Zagreb Vecernji List (independent), April 4: Iraq’s appeal to Arab countries to use oil as a weapon against Israel so far looks like a shot in the air. The Arab countries are publicly unwilling to impose an oil embargo, although even in moderate countries like Egypt and Jordan, calls are growing for a break in all diplomatic relations with Israel and [an embargo of] oil supplies for the biggest consumer, the United States.
—B. Keserovic

Milan Corriere della Sera (centrist), April 10: Saddam Hussein...has declared he will suspend oil exports for one month [as a protest] against [Ariel] Sharon’s military operation. This 3.3-percent cut is irrelevant from an economic point of view but a very important one as a psychological and political stand. This way he can get sympathy from his people and alarm the international market.
—Antonio Ferrari

Hong Kong South China Morning Post (centrist), April 12: Economists doubt the Palestinian-Israel conflict and the Iraqi boycott will have a long-term impact on oil prices or scuttle the nascent export-led economic recovery in Asia. But factor in a U.S. attack on Iraq, and their economic crystal balls cloud over.

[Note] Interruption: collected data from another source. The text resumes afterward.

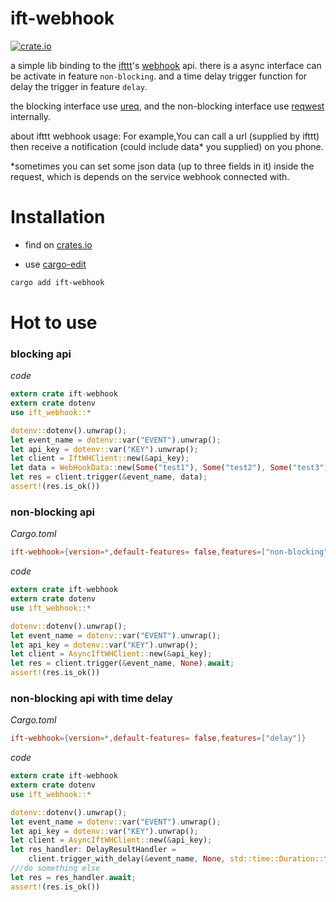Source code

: # ift-webhook

[![crate.io](https://img.shields.io/crates/v/ift-webhook)](https://crates.io/crates/ift-webhook)

a simple lib binding to the [ifttt](https://ifttt.com/home)'s [webhook](https://ifttt.com/maker_webhooks) api.
there is a async interface can be activate in feature `non-blocking`.
and a time delay trigger function for delay the trigger in feature `delay`.

the blocking interface use [ureq](https://crates.io/crates/ureq),
and the non-blocking interface use [reqwest](https://crates.io/crates/reqwest) internally.

about ifttt webhook usage:
For example,You can call a url (supplied by ifttt) then receive a notification (could include data* you supplied) on you phone.

*sometimes you can set some json data (up to three fields in it) inside the request, which is depends on the service webhook connected with.

# Installation

- find on [crates.io](https://crates.io/crates/ift-webhook)

- use [cargo-edit](https://crates.io/crates/cargo-edit)
```sh
cargo add ift-webhook
```

# Hot to use
### blocking api
*code*
```rust
extern crate ift-webhook
extern crate dotenv
use ift_webhook::*

dotenv::dotenv().unwrap();
let event_name = dotenv::var("EVENT").unwrap();
let api_key = dotenv::var("KEY").unwrap();
let client = IftWHClient::new(&api_key);
let data = WebHookData::new(Some("test1"), Some("test2"), Some("test3"));
let res = client.trigger(&event_name, data);
assert!(res.is_ok())
```
### non-blocking api
*Cargo.toml*
```toml
ift-webhook={version=*,default-features= false,features=["non-blocking"]}
```
*code*
```rust
extern crate ift-webhook
extern crate dotenv
use ift_webhook::*

dotenv::dotenv().unwrap();
let event_name = dotenv::var("EVENT").unwrap();
let api_key = dotenv::var("KEY").unwrap();
let client = AsyncIftWHClient::new(&api_key);
let res = client.trigger(&event_name, None).await;
assert!(res.is_ok())
```
### non-blocking api with time delay
*Cargo.toml*
```toml
ift-webhook={version=*,default-features= false,features=["delay"]}
```
*code*
```rust
extern crate ift-webhook
extern crate dotenv
use ift_webhook::*

dotenv::dotenv().unwrap();
let event_name = dotenv::var("EVENT").unwrap();
let api_key = dotenv::var("KEY").unwrap();
let client = AsyncIftWHClient::new(&api_key);
let res_handler: DelayResultHandler =
    client.trigger_with_delay(&event_name, None, std::time::Duration::from_secs(5));
///do something else
let res = res_handler.await;
assert!(res.is_ok())
```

Kingston The Jamaica Gleaner (centrist), April 10: Fallout from the widening crisis in the Middle East is beginning to be felt worldwide, and in Jamaica it is as close as your nearest gas pump. In the past month the price of crude oil has increased 35 percent on the world spot markets....The greatest fear in oil circles, and elsewhere, is that the war would widen within the region.

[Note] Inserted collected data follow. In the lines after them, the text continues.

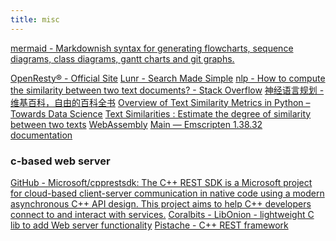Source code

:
 ```yaml
---
title: misc
---
```


<a href="https://mermaidjs.github.io/#/">mermaid - Markdownish syntax for generating flowcharts, sequence diagrams, class diagrams, gantt charts and git graphs.</a>


<a href="http://openresty.org/en/">OpenResty® - Official Site</a>
<a href="https://lunrjs.com/">Lunr - Search Made Simple</a>
<a href="https://stackoverflow.com/questions/8897593/how-to-compute-the-similarity-between-two-text-documents">nlp - How to compute the similarity between two text documents? - Stack Overflow</a>
<a href="https://zh.wikipedia.org/wiki/%E7%A5%9E%E7%B6%93%E8%AA%9E%E8%A8%80%E8%A6%8F%E5%8A%83">神经语言规划 - 维基百科，自由的百科全书</a>
<a href="https://towardsdatascience.com/overview-of-text-similarity-metrics-3397c4601f50">Overview of Text Similarity Metrics in Python – Towards Data Science</a>
<a href="https://medium.com/@adriensieg/text-similarities-da019229c894">Text Similarities : Estimate the degree of similarity between two texts</a>
<a href="https://webassembly.org/">WebAssembly</a>
<a href="https://emscripten.org/index.html">Main — Emscripten 1.38.32 documentation</a>
<H3 LAST_MODIFIED="1562794450">c-based web server</H3>

<a href="https://github.com/Microsoft/cpprestsdk">GitHub - Microsoft/cpprestsdk: The C++ REST SDK is a Microsoft project for cloud-based client-server communication in native code using a modern asynchronous C++ API design. This project aims to help C++ developers connect to and interact with services.</a>
<a href="http://www.coralbits.com/libonion/">Coralbits - LibOnion - lightweight C lib to add Web server functionality</a>
<a href="http://pistache.io/">Pistache - C++ REST framework</a>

London Al-Quds al-Arabi (Palestinian expatriate), April 9: [Iraq’s] boycott is a retaliatory measure against the United States and Israel after the latest attacks in the West Bank and the refugee camps. It is yet to be seen whether these oil-producing states will follow Iraq’s lead—instead, they await a decision from OPEC....What we fear most is that Saudi Arabia and other Arab and Islamic countries may try to
neutralize Iraq’s decision by increasing their production.

Athens Eleftherotypia (liberal), April 7: The geostrategic parameters related to crude oil and products are changing rapidly. As the Middle East erupts, talk of Arabs using oil prices as their ultimate weapon is expected. The Arab oil-producing countries have never again shut down their they did with their embargo in 1973. It does seem, for now...that they have no intention of abandoning the status quo.
—F. Hoida

Accra The Statesman (independent, privately owned weekly), April 9: There is growing trepidation that rising crude prices could wipe out public optimism over the government’s stewardship of the economy....Here in Ghana, we can only sit and watch as the United States, Israel, and the Arab world play power politics with our crucial need to empower ourselves economically.

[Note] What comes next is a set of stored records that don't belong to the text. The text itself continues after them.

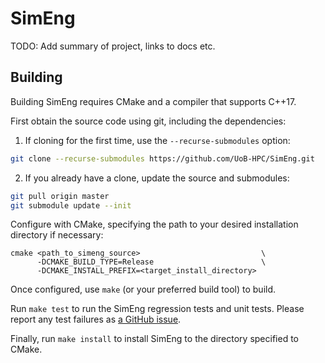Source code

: # SimEng

TODO: Add summary of project, links to docs etc.

## Building

Building SimEng requires CMake and a compiler that supports C++17.

First obtain the source code using git, including the dependencies:
1. If cloning for the first time, use the `--recurse-submodules` option:
```bash
git clone --recurse-submodules https://github.com/UoB-HPC/SimEng.git
```
2. If you already have a clone, update the source and submodules:
```bash
git pull origin master
git submodule update --init
```

Configure with CMake, specifying the path to your desired installation directory if necessary:

    cmake <path_to_simeng_source>                           \
          -DCMAKE_BUILD_TYPE=Release                        \
          -DCMAKE_INSTALL_PREFIX=<target_install_directory>

Once configured, use `make` (or your preferred build tool) to build.

Run `make test` to run the SimEng regression tests and unit tests.
Please report any test failures as [a GitHub issue](https://github.com/UoB-HPC/SimEng/issues).

Finally, run `make install` to install SimEng to the directory specified to CMake.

Tehran Tehran Times (conservative, English-language), April 13: If Muslims impose an oil embargo on the pro-Israeli countries, the issue of Palestine could be resolved within a short period. The world’s conscience will never be asleep as long as world public opinion understands the real nature of imperialism under the pretext of war against terrorism, as both Israel and the U.S. are the greatest terrorists in recent history. 
—Ali Asghar Pahlevan

Beijing China Daily (state-run), April 11: According to Abi Aad, an expert from the France-based Mediterranean Energy Observatory, the volume [of oil] Iraq withdrew from the market...amounts to no less than 5 percent of the total volume of crude ex-ported by oil-producing countries. “If needed,” he said, “other producers can easily make up for it.” Iraq’s decision is symbolic, and it will remain so, as long as Iraq is alone.

Mexico City La Jornada (left-wing), April 7: Some so-called analysts attribute the rise in oil prices to the recent actions of war in the Middle East. What’s true is that these prices have been increasing constantly for more than 10 weeks now....Indeed, the bellicose actions gave an extra little push to the most recent phase of these price increases. Oil from the Persian Gulf is clearly fundamental for the world oil market.
—Antonio Gershenson

New Delhi The Economic Times (conservative), April 15: In India, the government has shielded consumers from the shock [of oil price hikes] by asking oil companies to hold retail prices steady. This is silly—higher prices would have forced consumers to be thrifty and promoted energy efficiency—and unsustainable over time....If the price spike continues, the government will either have to lift the price curbs or watch the oil companies go bust.